(Beginning of Extracted entries)

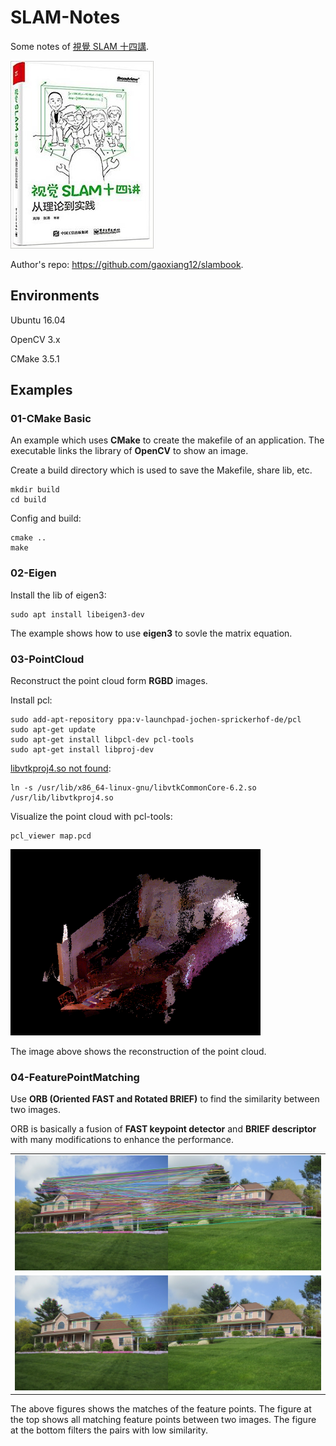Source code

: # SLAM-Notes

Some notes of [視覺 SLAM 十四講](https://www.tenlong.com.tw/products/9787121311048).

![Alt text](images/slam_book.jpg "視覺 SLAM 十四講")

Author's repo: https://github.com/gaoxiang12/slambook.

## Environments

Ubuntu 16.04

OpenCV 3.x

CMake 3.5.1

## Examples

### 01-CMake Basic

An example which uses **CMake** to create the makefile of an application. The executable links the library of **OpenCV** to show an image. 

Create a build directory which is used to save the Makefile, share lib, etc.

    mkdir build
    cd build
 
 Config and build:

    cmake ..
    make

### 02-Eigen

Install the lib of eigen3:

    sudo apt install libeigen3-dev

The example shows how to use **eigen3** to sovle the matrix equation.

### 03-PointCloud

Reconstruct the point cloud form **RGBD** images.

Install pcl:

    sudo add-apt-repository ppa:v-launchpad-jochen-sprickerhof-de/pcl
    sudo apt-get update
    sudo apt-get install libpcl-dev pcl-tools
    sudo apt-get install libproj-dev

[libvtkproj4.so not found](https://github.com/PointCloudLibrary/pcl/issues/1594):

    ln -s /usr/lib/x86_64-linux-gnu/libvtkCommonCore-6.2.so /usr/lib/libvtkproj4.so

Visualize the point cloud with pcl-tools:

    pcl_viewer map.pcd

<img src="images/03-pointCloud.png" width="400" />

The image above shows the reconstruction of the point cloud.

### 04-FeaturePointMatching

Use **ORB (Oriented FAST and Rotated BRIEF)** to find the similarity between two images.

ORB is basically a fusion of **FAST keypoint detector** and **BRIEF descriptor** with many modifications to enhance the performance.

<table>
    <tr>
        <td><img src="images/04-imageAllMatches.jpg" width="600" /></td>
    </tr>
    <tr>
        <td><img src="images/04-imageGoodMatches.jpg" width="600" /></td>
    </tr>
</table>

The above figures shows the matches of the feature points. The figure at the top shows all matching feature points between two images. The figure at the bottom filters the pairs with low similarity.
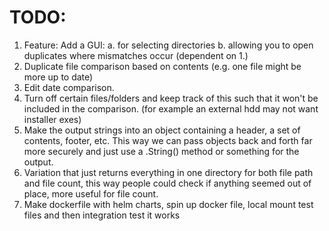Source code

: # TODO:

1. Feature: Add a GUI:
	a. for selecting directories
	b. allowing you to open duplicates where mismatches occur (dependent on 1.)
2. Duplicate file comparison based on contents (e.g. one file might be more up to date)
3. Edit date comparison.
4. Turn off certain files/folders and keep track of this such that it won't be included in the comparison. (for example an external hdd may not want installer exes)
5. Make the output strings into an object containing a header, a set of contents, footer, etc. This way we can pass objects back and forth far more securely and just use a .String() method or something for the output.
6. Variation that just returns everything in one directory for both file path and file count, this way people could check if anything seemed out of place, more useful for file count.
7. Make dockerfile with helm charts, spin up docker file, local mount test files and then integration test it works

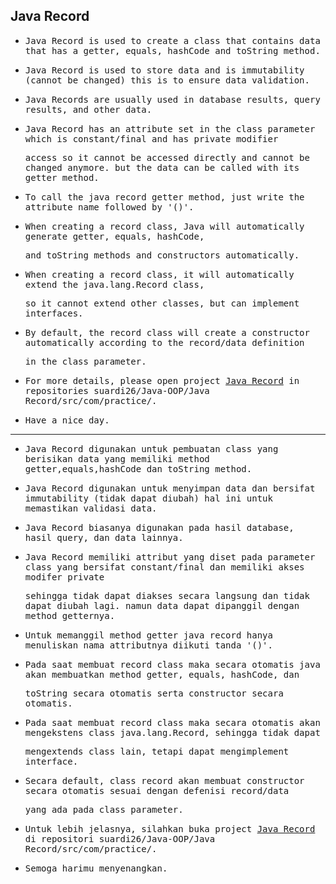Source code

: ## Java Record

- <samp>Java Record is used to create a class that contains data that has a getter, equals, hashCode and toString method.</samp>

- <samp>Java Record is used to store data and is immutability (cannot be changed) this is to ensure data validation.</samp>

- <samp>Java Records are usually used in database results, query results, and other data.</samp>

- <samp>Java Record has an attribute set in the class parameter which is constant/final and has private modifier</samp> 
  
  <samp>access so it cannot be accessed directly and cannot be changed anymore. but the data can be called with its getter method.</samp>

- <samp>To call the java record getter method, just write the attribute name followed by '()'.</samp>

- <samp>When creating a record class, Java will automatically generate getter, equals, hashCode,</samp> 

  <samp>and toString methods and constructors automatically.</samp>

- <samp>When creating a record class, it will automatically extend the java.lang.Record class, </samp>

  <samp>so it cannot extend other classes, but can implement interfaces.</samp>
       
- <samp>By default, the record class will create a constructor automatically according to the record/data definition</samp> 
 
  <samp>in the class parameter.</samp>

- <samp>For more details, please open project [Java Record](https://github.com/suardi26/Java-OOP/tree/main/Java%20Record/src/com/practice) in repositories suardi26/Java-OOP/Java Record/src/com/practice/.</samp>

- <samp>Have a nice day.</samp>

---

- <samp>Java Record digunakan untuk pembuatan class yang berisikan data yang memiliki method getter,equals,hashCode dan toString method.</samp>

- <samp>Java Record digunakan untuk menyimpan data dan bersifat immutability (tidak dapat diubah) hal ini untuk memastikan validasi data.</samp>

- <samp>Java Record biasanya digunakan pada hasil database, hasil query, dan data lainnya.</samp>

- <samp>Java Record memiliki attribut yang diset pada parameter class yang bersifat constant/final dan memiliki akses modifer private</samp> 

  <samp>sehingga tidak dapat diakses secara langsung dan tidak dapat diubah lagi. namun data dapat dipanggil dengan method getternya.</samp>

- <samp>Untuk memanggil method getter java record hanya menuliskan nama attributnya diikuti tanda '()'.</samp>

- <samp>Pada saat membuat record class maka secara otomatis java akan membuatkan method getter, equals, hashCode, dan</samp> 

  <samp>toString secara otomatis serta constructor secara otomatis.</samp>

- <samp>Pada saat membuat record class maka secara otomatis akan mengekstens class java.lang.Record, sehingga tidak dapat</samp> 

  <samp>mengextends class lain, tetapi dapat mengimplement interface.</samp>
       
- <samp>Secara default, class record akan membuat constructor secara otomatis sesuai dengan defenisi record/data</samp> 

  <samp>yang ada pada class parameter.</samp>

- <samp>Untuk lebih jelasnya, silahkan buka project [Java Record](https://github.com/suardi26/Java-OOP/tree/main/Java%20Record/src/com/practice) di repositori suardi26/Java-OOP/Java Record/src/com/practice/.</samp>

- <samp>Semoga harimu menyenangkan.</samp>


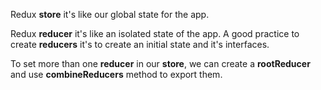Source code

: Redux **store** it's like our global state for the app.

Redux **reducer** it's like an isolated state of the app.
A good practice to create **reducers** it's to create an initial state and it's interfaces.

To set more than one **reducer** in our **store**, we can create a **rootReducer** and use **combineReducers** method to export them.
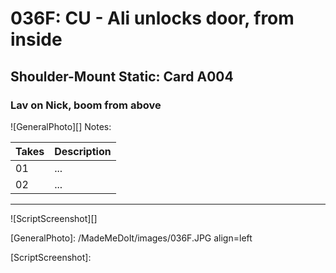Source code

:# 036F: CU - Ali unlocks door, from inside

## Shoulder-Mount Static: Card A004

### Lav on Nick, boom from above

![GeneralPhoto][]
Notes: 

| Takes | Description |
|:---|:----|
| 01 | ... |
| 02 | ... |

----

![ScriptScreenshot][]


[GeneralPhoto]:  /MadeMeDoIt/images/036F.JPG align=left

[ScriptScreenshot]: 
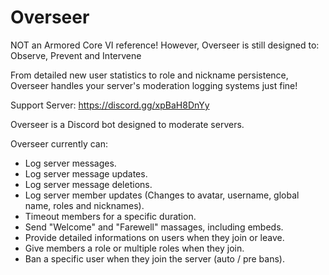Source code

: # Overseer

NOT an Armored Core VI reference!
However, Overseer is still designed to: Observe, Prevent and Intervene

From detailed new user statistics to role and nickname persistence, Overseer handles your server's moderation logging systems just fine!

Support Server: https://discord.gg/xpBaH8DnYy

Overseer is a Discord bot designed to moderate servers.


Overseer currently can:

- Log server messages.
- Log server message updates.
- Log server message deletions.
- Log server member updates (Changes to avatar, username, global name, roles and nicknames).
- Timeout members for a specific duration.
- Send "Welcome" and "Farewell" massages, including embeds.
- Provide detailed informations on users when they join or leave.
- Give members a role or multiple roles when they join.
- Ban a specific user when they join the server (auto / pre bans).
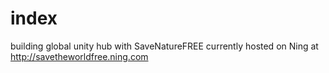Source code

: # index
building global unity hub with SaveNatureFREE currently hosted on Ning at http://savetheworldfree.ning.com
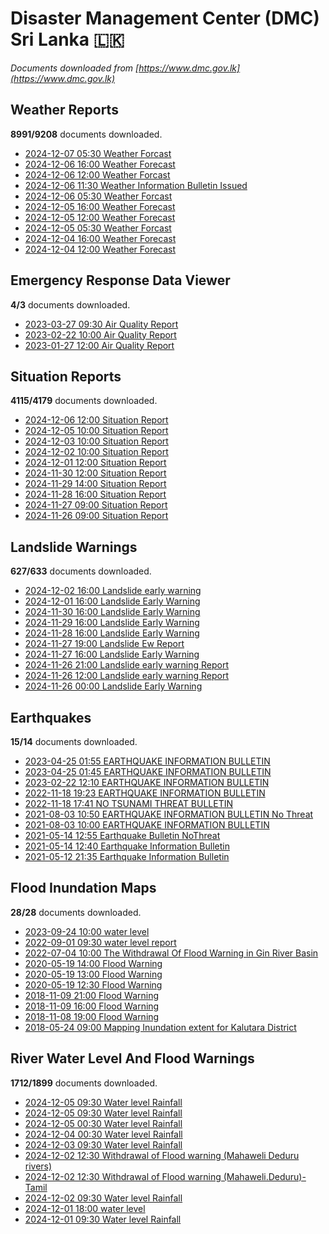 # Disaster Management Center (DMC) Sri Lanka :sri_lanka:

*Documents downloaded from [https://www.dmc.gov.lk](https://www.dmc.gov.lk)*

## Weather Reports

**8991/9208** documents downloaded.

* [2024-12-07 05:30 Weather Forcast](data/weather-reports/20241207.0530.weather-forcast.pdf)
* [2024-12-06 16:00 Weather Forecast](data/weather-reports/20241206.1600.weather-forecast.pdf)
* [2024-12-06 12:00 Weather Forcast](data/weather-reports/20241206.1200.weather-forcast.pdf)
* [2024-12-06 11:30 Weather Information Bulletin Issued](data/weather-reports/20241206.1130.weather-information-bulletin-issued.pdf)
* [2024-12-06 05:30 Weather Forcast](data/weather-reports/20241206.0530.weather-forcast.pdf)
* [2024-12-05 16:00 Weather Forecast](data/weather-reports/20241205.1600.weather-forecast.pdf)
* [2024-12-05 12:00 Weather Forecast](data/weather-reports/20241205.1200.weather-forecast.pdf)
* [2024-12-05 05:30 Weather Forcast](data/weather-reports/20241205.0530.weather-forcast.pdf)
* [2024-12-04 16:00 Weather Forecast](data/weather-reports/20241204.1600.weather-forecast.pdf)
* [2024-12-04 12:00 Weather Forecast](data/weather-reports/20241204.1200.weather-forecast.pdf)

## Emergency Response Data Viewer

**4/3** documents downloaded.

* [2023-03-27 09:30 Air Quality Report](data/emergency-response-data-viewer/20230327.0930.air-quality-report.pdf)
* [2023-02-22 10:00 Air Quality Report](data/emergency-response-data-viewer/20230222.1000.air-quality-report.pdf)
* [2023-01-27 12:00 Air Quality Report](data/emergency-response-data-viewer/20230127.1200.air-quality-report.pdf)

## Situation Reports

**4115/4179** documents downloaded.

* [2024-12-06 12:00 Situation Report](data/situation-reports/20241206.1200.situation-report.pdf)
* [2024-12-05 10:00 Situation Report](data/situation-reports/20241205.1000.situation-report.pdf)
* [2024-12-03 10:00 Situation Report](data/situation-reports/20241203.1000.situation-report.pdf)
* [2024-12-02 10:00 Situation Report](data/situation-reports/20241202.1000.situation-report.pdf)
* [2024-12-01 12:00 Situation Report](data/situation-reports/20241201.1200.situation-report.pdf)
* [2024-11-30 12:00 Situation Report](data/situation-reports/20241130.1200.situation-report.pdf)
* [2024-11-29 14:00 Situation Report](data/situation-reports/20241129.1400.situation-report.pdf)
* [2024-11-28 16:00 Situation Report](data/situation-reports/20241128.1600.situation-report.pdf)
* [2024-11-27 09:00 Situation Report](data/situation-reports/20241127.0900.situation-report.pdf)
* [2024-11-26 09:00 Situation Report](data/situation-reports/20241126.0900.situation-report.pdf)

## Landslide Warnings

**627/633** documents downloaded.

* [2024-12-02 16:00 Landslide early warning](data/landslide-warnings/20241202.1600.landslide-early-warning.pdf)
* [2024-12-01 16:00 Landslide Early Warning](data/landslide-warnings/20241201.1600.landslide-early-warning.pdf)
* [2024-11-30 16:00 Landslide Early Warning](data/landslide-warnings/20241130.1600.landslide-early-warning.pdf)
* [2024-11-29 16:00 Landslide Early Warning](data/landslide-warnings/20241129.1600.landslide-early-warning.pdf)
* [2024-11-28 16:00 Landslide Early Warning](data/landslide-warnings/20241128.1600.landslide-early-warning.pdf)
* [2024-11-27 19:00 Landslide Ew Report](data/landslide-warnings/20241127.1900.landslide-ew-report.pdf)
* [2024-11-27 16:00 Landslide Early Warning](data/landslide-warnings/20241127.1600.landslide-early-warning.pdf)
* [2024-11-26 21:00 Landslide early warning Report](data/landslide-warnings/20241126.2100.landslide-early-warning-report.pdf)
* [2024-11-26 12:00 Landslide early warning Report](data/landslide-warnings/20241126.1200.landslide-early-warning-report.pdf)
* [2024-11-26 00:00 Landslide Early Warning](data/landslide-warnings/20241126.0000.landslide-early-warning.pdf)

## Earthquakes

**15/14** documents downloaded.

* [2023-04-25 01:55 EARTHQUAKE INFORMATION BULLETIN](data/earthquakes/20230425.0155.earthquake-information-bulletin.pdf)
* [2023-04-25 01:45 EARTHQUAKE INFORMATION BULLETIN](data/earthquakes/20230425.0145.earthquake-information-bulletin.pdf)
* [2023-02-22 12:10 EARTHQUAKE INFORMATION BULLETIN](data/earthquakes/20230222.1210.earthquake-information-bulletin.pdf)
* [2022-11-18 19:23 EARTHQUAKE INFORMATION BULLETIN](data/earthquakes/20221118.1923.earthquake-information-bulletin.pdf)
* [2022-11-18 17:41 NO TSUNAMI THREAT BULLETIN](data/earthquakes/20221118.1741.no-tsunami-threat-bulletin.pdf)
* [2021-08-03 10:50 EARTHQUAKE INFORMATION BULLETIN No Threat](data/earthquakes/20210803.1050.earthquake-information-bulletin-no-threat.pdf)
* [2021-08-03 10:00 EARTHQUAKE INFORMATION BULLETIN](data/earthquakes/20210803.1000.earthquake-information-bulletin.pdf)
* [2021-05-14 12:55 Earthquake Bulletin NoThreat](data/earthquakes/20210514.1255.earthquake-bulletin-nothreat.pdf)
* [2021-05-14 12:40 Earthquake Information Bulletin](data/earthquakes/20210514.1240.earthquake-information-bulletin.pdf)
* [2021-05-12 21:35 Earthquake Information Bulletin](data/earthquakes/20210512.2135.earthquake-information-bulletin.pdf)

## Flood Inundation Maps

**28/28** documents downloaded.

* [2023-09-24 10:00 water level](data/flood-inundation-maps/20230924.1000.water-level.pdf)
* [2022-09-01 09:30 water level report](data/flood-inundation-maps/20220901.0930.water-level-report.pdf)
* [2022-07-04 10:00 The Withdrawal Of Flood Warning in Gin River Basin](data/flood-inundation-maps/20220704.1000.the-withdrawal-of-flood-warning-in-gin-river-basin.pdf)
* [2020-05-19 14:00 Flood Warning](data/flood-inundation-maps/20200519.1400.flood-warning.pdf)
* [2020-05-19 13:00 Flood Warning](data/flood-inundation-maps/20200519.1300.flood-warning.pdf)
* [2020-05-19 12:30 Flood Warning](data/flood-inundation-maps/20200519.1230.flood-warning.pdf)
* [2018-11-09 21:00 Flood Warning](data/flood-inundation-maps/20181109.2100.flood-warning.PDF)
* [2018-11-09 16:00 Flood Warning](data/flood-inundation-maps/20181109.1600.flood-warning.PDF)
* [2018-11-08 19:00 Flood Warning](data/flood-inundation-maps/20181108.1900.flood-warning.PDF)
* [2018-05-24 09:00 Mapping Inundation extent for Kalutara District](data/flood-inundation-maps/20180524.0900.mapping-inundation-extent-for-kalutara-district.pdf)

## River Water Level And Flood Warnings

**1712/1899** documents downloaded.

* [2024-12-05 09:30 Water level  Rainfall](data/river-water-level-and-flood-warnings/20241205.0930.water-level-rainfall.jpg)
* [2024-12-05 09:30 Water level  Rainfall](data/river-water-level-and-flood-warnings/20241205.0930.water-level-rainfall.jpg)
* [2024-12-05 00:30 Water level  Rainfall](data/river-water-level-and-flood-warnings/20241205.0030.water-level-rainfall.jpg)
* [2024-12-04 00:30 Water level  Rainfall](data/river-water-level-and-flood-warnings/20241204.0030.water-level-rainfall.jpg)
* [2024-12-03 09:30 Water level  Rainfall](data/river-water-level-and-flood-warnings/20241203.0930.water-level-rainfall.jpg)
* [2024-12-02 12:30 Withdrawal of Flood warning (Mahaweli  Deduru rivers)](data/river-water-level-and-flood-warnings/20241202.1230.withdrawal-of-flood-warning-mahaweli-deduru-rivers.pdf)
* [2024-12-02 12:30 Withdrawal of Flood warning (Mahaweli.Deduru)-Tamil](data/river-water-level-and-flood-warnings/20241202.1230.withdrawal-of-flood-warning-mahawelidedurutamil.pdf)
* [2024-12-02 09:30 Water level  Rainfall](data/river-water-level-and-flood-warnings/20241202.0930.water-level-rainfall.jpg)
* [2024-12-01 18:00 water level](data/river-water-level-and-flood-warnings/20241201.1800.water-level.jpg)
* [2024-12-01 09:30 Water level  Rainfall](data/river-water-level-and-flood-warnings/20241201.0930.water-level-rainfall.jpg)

(End of Extracted entries)

In the preceding records, how many lines include the word "contents"? Reply with the number only.

2